WORK TO COMPLETE>
Print exactly the lines below between the line holding "- Attendance Module: Punch" and the line holding "- Admin/HR Features: View", inclusive, and nothing more.

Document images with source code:

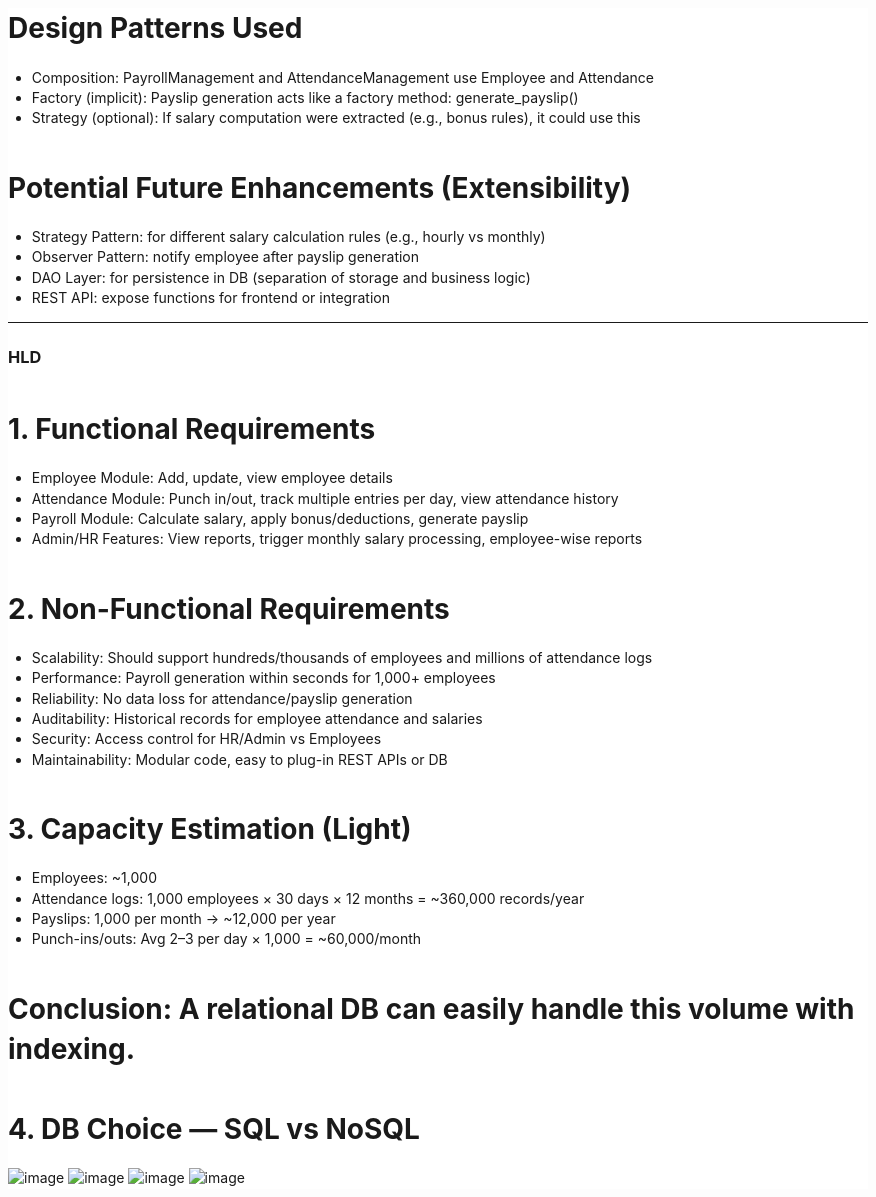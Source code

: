 # Design Patterns Used
- Composition: PayrollManagement and AttendanceManagement use Employee and Attendance
- Factory (implicit): Payslip generation acts like a factory method: generate_payslip()
- Strategy (optional): If salary computation were extracted (e.g., bonus rules), it could use this

# Potential Future Enhancements (Extensibility)
- Strategy Pattern: for different salary calculation rules (e.g., hourly vs monthly)
- Observer Pattern: notify employee after payslip generation
- DAO Layer: for persistence in DB (separation of storage and business logic)
- REST API: expose functions for frontend or integration


------------------------------------------------------------------------------------------------------------------------------------------------

### HLD ###

# 1. Functional Requirements
- Employee Module: Add, update, view employee details
- Attendance Module: Punch in/out, track multiple entries per day, view attendance history
- Payroll Module: Calculate salary, apply bonus/deductions, generate payslip
- Admin/HR Features: View reports, trigger monthly salary processing, employee-wise reports

# 2. Non-Functional Requirements
- Scalability: Should support hundreds/thousands of employees and millions of attendance logs
- Performance: Payroll generation within seconds for 1,000+ employees
- Reliability: No data loss for attendance/payslip generation
- Auditability: Historical records for employee attendance and salaries
- Security: Access control for HR/Admin vs Employees
- Maintainability: Modular code, easy to plug-in REST APIs or DB

# 3. Capacity Estimation (Light)
- Employees: ~1,000
- Attendance logs: 1,000 employees × 30 days × 12 months = ~360,000 records/year
- Payslips: 1,000 per month → ~12,000 per year
- Punch-ins/outs: Avg 2–3 per day × 1,000 = ~60,000/month

# Conclusion: A relational DB can easily handle this volume with indexing.

# 4. DB Choice — SQL vs NoSQL
<img width="705" height="383" alt="image" src="https://github.com/user-attachments/assets/e4ba07a8-b9bd-4c5d-b38a-3b25d9517183" />

<img width="347" height="591" alt="image" src="https://github.com/user-attachments/assets/f59d115c-d521-464b-acc5-fc5fd66a02b8" />

<img width="830" height="607" alt="image" src="https://github.com/user-attachments/assets/30a67cd8-cdd1-4eb9-b3c9-ea86d5e9ebdb" />

<img width="637" height="597" alt="image" src="https://github.com/user-attachments/assets/4b069eb6-b6ad-400f-82ed-d7e57733e920" />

OUTPUT FOR THIS EXERCISE>
- Attendance Module: Punch in/out, track multiple entries per day, view attendance history
- Payroll Module: Calculate salary, apply bonus/deductions, generate payslip
- Admin/HR Features: View reports, trigger monthly salary processing, employee-wise reports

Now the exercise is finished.